How Fast is a Galaxy Receding When Hydrogen Light Frequency Changes?

[.cfg]

Hey all. I've got a physics question due tonight (Friday) at 11pm CST and I'm stumped. Any input at all would be helpful, thanks!

A hydrogen atom, when vigorously perturbed, can emit light with a frequency of 6.16·10^14 Hz. When the same light from hydrogen atoms in a distant galaxy is observed on earth, the frequency is 5.16·10^14 Hz. Calculate the speed at which the galaxy is receding from the Earth (in units of the speed of light, c).

Cheers.

 

[jcsd]

You just need to muck around with the formula for (special, I assume with the information given) relativistic Doppler shift

z+1 = \sqrt{\frac{1 + \frac{v}{c}}{1- \frac{v}{c}}}

Where

z+1 = \frac{\lambda'}{\lambda}

 

[.cfg]

Thanks for the reply

Err.. are both velocities in the doppler shift equation equivalent or are they different? IE. would one of the velocities be zero because the receiving planet does not move?

 

[jcsd]

There both the same.

 

[.cfg]

I calculated lambda prime/lambda to be 1.1938. How am I to solve with two of the same variable

No matter what equation I use, it seems I keep getting an answer of 5.79*10^7.. which is pretty unrealistic seeming (and also incorrect).

 

[jcsd]

I've got the same.

Just plug z + 1 = 1.1938 into the equation (as we want v as a fraction of c anyway we can say v = v/c):

(z+1)^2 = \frac{1 + v}{1-v}

Now it's simple algerbra to re-argange it to find v


edited to add: here's a clue: a good approximation for v at non-relativistic speeds is cz, which in this case is about 0.19c, so that's the kind of figure you should be looking for (though not that exact figure as the speed is close enough to relativistic to effect the answer).

 

[.cfg]

Yea, I got that far.. it seems I'm having a brainfart with the 'simple algebra'.

EDIT: working on it with your hint
EDIT2: bleh. something's just not clicking.
5.79*10^7 is pretty close to .19c, is that telling me anything?

 

[jcsd]

Okay :

If we re-arrange the equation in my last post we get:

(z +1)^2(1-v) = 1 + v

mutiply out:

(z+1)^2 - v(z+1)^2 = 1 + v

Add v(z+1)² - 1 to both sides:

(z+1)^2 -1 = v + v(z +1)^2

divide both sides by v:

\frac{(z+1)^2 - 1}{v} = (z+1)^2 + 1

Now just re-arrange that to get v:

v = \frac{(z+1)^2 -1}{(z+1)^2 + 1}

 

[.cfg]

jcsd you just saved my ass.
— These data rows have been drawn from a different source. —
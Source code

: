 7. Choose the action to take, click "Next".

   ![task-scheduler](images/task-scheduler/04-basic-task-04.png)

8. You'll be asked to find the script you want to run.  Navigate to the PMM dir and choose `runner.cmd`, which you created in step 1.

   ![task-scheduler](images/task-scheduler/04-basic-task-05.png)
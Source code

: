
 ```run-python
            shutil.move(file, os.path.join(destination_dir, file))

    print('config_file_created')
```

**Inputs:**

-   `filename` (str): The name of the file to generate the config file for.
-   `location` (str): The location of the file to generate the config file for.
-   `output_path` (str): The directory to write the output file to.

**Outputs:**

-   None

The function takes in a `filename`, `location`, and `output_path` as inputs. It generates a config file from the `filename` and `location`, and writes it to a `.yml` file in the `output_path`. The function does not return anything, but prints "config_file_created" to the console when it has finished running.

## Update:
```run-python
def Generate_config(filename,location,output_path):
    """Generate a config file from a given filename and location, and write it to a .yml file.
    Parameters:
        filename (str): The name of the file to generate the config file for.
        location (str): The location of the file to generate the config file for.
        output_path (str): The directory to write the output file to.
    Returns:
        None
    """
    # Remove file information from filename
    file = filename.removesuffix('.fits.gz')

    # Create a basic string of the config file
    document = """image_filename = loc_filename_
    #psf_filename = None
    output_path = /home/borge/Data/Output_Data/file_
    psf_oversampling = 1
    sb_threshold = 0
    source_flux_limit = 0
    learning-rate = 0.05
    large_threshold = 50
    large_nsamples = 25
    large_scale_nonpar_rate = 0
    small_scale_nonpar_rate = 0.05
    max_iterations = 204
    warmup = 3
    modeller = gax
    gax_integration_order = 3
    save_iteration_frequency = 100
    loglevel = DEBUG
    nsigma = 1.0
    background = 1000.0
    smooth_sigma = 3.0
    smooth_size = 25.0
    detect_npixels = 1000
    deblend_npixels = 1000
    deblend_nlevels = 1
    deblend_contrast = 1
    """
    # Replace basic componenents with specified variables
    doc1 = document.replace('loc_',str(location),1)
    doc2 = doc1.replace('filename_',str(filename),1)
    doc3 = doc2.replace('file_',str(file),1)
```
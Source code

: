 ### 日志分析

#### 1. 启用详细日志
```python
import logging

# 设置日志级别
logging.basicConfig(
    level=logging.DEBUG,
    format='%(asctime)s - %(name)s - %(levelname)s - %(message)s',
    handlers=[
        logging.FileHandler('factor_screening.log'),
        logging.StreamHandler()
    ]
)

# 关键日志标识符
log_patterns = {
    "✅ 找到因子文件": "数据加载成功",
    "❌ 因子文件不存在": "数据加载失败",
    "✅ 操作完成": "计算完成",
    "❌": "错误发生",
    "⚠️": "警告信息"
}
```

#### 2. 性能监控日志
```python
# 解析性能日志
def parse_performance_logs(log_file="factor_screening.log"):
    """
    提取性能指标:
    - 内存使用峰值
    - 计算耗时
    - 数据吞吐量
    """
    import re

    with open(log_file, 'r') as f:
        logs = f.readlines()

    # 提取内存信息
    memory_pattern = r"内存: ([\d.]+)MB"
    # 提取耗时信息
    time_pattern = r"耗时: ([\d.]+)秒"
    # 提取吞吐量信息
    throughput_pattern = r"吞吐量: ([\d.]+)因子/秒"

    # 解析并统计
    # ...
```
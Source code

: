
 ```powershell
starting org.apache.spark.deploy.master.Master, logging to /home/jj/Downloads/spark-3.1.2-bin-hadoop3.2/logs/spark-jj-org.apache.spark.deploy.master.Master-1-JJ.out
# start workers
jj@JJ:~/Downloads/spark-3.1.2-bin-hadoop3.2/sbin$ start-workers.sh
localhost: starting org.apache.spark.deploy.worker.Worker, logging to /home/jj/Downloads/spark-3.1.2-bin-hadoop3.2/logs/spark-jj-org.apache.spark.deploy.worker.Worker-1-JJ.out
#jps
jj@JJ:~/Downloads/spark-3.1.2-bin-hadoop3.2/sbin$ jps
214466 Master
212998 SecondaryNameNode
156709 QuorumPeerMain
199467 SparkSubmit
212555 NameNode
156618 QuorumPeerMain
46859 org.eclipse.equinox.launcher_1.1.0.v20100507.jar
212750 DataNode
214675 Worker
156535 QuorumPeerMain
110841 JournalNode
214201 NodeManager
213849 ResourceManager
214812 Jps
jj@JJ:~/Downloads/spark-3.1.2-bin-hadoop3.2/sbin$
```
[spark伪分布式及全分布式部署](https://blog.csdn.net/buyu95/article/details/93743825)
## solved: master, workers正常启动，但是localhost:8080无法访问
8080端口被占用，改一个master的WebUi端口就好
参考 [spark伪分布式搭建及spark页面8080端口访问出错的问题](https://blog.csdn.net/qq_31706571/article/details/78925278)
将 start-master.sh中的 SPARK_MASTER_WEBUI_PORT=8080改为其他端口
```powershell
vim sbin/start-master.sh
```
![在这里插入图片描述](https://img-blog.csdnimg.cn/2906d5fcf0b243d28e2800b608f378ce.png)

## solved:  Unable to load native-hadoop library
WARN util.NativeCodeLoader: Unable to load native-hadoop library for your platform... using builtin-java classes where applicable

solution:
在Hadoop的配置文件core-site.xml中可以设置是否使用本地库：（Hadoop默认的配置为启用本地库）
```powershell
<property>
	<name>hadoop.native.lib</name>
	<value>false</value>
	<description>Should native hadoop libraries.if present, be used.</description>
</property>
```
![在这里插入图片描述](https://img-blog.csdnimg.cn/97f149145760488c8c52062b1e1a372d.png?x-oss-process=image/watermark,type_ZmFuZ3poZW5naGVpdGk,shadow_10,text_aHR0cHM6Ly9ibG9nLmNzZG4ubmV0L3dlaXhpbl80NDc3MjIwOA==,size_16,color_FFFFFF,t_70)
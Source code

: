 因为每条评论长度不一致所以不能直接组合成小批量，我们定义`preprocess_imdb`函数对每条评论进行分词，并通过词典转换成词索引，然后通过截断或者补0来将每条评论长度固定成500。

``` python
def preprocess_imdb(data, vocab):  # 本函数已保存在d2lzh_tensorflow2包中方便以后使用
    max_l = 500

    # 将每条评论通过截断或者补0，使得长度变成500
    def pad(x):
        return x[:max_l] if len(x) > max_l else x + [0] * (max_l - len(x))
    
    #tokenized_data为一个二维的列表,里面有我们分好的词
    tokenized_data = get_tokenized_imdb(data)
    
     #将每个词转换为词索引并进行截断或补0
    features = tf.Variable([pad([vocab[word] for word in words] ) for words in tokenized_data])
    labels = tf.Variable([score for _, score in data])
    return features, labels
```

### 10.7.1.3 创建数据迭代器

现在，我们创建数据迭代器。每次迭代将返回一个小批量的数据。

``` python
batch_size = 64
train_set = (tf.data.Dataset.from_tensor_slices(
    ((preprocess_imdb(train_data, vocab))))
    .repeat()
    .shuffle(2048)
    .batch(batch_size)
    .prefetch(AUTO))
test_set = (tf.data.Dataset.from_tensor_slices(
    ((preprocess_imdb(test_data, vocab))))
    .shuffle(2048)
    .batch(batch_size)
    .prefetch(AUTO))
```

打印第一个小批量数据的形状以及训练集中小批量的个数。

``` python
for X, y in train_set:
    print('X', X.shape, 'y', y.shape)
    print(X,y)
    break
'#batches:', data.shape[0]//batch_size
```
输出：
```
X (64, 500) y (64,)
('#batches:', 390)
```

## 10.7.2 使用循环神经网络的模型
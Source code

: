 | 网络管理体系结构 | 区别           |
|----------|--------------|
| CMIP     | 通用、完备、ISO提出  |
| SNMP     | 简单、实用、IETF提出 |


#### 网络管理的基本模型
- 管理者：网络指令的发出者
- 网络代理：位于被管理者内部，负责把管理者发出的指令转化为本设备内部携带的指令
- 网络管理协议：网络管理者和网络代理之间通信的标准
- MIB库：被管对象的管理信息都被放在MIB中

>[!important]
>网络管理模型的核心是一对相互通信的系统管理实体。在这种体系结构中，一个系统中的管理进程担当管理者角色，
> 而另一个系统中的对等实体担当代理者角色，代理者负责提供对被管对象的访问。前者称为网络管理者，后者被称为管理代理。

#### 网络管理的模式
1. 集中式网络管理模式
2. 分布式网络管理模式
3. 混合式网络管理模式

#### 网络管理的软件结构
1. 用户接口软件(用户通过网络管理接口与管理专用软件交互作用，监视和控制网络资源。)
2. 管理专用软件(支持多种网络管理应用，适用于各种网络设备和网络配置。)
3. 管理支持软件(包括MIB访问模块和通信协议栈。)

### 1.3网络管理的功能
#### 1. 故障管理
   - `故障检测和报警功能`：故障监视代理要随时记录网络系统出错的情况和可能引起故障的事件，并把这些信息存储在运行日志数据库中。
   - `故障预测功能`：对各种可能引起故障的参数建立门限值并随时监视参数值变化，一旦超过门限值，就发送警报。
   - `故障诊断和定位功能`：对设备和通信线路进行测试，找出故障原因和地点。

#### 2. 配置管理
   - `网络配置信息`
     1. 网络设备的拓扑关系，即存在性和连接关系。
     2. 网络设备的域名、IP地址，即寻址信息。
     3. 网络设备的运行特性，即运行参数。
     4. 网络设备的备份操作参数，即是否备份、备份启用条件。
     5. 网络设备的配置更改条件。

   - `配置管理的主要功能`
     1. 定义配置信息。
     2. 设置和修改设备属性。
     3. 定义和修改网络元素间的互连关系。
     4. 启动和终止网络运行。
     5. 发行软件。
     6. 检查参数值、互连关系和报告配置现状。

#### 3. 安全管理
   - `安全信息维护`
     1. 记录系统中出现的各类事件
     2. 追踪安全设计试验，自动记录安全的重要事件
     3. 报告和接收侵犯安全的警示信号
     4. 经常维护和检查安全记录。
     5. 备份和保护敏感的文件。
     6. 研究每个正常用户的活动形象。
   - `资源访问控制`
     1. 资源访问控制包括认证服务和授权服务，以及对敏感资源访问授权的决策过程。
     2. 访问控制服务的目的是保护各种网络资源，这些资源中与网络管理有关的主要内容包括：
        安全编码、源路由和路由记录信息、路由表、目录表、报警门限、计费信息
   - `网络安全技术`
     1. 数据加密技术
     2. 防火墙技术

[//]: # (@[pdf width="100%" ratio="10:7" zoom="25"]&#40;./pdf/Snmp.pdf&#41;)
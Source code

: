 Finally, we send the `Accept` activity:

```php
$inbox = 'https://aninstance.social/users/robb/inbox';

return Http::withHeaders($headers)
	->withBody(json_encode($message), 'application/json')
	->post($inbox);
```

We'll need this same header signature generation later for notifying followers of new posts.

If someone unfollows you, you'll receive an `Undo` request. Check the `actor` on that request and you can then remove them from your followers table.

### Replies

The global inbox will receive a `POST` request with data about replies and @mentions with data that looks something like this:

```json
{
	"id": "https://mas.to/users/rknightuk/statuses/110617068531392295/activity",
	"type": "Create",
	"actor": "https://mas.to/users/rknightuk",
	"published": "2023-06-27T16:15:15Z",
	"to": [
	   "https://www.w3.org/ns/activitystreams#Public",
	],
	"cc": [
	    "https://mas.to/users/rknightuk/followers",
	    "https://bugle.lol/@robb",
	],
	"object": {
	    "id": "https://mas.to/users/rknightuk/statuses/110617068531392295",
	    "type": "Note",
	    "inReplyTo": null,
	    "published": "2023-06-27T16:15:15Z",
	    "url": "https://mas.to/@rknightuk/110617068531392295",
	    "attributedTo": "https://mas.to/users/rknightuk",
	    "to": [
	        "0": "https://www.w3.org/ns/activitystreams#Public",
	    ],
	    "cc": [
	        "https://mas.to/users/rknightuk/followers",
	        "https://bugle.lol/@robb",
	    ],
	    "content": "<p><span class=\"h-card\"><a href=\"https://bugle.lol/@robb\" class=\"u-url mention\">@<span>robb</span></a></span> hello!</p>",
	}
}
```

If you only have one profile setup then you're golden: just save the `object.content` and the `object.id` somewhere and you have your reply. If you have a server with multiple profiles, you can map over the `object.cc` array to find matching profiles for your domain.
It was kind of you to help so much.

Thank you very, very much!

 

[jcsd]

The answer you should get is about 0.17c which as you can see is pretty close to the value of 0.19c (which was obtained without the relativistic correction), though as v approaches c this approximation gets less and less accurate.